The story behind this scam is usually based upon some type of misfortune in a foreign country, like the overthrow of a government that has resulted in a huge sum of money being held by someone who needs to transfer the money to another country but needs a recipient with a bank account to receive the money. A share of the money is offered to anyone willing to help with the transfer.
In another typical scenario, the letter or email that you receive is allegedly from a government official, accountant or banker, or from the relative of a deceased or deposed politician. It may be in the form of a letter that is marked ‘Urgent’ or ‘Strictly Confidential’. Like all letter scams, it offers to share an enormous sum of money with you if you allow the money to be transferred to your bank account.

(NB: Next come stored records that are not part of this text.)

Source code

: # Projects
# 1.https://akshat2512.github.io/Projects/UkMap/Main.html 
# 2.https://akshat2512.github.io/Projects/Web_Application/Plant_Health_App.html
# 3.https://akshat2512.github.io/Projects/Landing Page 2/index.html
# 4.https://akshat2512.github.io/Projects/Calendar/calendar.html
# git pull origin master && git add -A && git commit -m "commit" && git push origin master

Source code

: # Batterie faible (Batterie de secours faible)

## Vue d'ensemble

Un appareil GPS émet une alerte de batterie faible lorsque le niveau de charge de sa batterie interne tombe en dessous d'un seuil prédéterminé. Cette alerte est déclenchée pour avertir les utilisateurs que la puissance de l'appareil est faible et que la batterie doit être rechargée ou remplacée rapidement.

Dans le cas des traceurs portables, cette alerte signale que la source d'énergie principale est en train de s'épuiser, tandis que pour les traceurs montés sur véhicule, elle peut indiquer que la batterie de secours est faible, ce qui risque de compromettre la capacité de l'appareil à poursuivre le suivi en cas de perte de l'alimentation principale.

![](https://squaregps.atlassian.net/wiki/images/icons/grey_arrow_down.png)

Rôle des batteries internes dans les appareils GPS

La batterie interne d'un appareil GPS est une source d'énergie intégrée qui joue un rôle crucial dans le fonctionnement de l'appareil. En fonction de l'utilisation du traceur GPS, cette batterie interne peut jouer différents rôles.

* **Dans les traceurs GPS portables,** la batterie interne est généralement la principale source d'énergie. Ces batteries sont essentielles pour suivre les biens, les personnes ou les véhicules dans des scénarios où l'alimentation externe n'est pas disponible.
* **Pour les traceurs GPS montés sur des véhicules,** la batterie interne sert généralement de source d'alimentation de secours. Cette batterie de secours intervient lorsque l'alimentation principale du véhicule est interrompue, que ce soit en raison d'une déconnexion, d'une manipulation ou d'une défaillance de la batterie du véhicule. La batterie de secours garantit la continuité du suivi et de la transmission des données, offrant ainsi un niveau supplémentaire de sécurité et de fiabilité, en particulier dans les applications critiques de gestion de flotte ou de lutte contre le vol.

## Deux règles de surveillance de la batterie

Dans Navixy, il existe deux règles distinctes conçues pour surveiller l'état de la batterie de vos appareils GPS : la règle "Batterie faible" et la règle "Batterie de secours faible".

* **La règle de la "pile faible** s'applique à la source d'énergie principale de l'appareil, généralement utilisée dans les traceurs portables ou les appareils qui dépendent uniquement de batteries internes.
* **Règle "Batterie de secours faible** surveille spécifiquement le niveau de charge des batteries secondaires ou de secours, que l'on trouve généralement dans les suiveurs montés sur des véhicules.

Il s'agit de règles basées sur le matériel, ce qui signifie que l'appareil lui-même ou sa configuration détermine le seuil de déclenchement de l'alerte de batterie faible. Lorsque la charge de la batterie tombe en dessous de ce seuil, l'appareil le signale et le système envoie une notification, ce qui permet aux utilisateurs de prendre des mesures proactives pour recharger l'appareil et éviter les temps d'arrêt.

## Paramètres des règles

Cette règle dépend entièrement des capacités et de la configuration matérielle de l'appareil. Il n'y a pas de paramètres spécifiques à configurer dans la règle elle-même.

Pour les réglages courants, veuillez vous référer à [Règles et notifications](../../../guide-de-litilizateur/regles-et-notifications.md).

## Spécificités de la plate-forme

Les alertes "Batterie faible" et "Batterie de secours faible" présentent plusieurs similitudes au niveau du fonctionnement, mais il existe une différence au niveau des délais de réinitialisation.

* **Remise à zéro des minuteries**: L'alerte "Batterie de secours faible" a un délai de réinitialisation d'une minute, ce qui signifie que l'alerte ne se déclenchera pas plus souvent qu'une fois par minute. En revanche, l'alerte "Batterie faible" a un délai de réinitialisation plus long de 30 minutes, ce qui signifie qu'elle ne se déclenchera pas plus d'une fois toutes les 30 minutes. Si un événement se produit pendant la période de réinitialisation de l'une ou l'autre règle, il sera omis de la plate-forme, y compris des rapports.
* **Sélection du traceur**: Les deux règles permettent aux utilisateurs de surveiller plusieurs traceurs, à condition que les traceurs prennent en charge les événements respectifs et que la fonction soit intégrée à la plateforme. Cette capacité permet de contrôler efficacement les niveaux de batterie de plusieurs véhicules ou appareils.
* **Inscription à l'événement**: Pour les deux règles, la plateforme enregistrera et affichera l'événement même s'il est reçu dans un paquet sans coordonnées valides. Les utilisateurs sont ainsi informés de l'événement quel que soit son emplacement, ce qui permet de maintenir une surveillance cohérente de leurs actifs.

Another form of the letter scam is the story of a wealthy person in a foreign country who is terminally ill and doesn’t want his relatives to squander his wealth. This person has no heir and wants to keep the money away from those who would take it following his death. The person may even claim to be deeply religious and looking for someone to accept the money and distribute it to charities, after of course taking a share for him or herself.
Anyone who is gullible enough to reply to one of these letters by sending personal and banking information will be sent fake documents such as banks statements that are supposed to prove that the money is real and is being sent to you. The money does not exist and you will never see it!
This is a scam that has been operating for a considerable length of time, which suggest that it has proven to be successful for its perpetrators. The letter scam often originates from parts of Africa, although it has been known to have other sources as well, as other scammers try to take advantage of what they see as a lucrative moneymaker. Similar versions of this scam have appeared that have originated from the USA.
Most frequently this scam arrives in the form of an email. These emails fall under the category of ‘phishing’ emails and should be reported whenever possible. Some email providers such as Hotmail have a function that allows you to report phishing emails to assist authorities in their efforts to stop them.